◆ Work to be completed:
Once the line with "need Administrator permissions.</span></span>" is found in the entries below, print it and each following line exactly, stopping after the line with "approved time entries</span></span>"; print nothing else.

Data extracted from a collection:
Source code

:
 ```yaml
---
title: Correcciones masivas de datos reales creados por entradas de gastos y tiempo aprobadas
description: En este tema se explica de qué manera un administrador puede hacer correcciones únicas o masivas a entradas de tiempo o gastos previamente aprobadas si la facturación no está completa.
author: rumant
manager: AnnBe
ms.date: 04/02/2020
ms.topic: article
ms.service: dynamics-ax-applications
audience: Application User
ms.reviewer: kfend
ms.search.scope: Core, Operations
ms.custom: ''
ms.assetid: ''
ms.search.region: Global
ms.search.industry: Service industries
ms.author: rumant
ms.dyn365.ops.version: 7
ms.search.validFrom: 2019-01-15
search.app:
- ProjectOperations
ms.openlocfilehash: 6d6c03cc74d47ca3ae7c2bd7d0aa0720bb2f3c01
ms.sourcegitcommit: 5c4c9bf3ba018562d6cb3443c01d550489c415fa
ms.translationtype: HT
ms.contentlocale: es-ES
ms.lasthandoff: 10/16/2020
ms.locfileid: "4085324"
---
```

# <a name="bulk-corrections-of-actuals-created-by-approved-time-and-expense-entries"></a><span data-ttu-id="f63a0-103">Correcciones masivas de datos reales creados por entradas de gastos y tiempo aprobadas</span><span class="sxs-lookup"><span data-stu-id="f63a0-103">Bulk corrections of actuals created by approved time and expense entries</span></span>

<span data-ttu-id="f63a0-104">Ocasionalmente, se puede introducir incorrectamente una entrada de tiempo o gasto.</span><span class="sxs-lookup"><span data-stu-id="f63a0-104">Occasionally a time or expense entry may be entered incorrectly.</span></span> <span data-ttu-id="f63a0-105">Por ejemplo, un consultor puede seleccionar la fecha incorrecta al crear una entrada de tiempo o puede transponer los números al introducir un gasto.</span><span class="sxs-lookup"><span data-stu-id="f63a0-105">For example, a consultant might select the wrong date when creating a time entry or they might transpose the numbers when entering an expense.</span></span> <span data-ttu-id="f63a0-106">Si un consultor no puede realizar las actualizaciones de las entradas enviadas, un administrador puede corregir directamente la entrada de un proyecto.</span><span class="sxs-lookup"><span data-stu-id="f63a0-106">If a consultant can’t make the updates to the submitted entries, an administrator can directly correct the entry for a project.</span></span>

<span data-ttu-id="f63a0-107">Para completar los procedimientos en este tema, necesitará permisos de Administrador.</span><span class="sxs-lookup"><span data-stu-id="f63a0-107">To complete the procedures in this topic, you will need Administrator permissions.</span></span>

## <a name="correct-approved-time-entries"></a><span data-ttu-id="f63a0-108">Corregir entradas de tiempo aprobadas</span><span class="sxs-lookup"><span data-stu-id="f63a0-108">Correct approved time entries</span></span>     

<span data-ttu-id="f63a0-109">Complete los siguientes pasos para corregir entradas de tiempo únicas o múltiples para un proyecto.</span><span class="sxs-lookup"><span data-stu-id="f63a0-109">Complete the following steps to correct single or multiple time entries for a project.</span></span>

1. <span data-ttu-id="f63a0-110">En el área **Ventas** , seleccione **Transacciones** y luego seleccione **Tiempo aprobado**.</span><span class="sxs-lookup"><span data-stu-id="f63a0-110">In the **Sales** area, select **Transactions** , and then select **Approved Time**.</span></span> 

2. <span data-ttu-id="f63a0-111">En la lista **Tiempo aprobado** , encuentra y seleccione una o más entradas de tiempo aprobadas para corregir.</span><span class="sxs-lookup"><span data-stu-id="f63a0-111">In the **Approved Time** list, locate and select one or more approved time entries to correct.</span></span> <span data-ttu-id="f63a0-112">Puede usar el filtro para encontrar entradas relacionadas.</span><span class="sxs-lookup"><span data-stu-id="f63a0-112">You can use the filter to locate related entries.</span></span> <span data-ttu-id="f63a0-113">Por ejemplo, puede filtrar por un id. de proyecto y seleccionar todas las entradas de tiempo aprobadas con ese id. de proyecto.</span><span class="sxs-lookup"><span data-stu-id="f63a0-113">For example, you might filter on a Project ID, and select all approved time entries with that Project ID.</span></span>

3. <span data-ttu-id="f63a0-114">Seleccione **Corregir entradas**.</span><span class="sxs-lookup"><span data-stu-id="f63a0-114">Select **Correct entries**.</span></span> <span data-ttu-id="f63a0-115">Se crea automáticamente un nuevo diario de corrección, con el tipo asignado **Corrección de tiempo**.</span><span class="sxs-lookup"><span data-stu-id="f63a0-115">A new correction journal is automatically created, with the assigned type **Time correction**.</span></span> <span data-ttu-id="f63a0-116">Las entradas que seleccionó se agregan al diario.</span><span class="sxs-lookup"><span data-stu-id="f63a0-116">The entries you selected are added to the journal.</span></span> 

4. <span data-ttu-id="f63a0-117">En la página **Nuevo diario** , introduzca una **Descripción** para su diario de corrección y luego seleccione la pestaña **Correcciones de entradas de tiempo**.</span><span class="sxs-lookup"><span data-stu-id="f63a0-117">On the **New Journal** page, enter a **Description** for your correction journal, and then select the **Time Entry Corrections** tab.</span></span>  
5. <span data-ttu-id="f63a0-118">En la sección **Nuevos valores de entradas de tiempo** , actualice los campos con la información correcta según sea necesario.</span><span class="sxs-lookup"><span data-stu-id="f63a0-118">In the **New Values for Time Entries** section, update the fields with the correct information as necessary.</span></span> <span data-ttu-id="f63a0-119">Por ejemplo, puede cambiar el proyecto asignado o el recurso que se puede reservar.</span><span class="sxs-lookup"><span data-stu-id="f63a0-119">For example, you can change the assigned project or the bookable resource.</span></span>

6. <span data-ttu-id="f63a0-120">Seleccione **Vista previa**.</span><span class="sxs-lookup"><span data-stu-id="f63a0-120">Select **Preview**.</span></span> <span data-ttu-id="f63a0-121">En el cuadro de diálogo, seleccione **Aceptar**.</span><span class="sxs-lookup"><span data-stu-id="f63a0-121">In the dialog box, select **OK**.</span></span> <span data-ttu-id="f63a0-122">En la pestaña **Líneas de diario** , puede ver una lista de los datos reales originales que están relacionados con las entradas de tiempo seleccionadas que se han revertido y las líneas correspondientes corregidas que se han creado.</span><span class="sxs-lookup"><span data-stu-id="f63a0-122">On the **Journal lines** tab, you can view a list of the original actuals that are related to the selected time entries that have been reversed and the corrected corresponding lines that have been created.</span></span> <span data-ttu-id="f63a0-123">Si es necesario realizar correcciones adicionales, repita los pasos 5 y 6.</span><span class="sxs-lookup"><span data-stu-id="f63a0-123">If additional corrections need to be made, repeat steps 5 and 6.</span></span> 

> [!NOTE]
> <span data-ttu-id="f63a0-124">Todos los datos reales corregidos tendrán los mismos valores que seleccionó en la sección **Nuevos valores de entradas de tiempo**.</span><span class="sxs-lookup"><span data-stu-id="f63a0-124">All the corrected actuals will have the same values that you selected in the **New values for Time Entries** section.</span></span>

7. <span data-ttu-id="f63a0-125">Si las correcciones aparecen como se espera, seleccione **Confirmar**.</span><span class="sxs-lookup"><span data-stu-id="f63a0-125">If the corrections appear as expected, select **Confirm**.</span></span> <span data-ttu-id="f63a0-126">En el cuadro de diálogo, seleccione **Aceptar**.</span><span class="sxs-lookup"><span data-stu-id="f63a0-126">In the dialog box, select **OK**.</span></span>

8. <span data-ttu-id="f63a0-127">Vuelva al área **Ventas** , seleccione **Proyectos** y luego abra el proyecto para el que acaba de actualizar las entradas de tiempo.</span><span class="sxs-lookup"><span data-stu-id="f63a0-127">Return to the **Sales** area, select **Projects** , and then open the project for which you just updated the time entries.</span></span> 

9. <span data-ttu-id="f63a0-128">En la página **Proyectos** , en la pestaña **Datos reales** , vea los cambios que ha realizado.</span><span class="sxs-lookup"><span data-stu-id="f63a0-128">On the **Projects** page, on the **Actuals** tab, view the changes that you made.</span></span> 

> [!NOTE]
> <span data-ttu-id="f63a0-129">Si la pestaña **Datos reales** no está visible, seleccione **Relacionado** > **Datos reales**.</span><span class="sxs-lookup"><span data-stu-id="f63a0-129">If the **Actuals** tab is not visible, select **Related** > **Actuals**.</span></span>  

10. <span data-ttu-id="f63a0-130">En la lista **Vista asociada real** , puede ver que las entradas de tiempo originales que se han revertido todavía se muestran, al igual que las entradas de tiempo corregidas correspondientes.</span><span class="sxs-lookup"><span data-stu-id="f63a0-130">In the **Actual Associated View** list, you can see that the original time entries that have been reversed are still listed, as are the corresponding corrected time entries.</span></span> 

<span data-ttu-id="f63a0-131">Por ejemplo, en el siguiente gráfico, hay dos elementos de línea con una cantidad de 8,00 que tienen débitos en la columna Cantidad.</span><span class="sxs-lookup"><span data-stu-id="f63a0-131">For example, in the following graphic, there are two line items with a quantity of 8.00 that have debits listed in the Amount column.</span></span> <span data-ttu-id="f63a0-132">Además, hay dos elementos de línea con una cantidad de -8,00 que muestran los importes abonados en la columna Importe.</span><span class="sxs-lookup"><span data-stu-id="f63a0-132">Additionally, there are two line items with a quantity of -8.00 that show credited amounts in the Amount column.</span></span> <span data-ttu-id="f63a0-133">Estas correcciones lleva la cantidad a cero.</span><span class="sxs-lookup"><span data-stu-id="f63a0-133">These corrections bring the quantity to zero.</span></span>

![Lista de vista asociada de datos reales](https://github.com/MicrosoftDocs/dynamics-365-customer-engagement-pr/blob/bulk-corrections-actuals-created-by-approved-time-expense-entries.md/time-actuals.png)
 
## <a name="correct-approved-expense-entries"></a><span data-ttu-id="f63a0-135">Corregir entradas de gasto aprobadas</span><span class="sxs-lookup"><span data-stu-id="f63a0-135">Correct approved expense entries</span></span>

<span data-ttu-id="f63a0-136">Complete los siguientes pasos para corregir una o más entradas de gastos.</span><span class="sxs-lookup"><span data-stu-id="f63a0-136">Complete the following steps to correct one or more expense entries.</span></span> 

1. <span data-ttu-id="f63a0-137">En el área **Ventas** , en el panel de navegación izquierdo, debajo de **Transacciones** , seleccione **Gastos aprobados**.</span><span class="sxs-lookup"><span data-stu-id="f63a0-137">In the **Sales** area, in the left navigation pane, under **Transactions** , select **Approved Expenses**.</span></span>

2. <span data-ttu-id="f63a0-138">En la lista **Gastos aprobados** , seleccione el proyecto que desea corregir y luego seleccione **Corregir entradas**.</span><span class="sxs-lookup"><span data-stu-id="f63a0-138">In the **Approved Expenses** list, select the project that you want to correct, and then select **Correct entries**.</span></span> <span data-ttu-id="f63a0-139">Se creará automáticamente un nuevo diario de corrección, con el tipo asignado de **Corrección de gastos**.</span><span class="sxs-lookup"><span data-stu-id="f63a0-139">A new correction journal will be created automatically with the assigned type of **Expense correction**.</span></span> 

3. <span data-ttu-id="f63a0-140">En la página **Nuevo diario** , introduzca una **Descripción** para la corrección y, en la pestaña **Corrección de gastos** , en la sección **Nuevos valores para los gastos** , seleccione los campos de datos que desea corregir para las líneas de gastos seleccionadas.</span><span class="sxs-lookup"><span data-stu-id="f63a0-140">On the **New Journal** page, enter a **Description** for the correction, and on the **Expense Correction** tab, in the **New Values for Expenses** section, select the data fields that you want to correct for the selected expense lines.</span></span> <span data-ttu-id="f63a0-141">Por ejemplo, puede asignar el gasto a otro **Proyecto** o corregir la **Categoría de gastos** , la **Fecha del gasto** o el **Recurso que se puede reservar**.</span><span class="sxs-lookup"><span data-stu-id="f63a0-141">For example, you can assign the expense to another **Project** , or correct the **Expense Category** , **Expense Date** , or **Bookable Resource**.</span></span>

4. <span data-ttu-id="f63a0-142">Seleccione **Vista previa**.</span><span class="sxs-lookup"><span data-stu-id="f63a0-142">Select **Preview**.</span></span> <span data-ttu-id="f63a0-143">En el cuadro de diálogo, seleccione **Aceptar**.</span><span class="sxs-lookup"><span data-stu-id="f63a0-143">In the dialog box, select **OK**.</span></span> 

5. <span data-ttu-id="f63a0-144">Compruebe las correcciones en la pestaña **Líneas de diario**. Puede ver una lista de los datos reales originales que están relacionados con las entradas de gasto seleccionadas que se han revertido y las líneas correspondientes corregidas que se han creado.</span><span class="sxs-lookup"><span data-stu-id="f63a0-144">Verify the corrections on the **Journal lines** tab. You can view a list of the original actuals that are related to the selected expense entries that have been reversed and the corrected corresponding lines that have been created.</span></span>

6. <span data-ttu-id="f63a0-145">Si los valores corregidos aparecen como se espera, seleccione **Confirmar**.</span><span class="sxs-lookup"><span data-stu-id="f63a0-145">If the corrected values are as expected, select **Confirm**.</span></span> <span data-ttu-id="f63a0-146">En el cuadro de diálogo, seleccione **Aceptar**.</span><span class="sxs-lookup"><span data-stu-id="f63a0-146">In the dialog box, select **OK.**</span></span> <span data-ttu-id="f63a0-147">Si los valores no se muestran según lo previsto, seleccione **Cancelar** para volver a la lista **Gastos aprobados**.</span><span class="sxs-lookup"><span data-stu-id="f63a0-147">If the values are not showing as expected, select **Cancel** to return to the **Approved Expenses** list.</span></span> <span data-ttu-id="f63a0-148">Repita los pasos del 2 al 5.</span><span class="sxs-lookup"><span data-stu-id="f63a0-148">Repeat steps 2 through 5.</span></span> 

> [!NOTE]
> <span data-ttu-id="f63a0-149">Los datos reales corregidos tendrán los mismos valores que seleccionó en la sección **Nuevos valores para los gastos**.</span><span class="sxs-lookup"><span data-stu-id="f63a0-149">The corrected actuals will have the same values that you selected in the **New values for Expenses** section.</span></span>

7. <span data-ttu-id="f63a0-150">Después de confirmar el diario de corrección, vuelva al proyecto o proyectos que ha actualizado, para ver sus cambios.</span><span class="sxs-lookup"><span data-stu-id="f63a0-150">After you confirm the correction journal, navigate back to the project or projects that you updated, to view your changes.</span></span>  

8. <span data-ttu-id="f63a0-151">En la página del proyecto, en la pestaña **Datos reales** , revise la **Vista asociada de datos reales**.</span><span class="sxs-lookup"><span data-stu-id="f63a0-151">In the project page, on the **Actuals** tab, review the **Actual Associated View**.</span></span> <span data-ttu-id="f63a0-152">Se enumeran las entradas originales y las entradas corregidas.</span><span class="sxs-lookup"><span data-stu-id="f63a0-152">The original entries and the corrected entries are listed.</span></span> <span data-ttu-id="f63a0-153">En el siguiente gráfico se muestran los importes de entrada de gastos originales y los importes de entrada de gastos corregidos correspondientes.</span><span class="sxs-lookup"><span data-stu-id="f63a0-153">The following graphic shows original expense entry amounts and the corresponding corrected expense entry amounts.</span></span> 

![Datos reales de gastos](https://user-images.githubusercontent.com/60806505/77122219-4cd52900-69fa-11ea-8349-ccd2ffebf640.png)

◆ Expected answer:
<span data-ttu-id="f63a0-107">Para completar los procedimientos en este tema, necesitará permisos de Administrador.</span><span class="sxs-lookup"><span data-stu-id="f63a0-107">To complete the procedures in this topic, you will need Administrator permissions.</span></span>

## <a name="correct-approved-time-entries"></a><span data-ttu-id="f63a0-108">Corregir entradas de tiempo aprobadas</span><span class="sxs-lookup"><span data-stu-id="f63a0-108">Correct approved time entries</span></span>     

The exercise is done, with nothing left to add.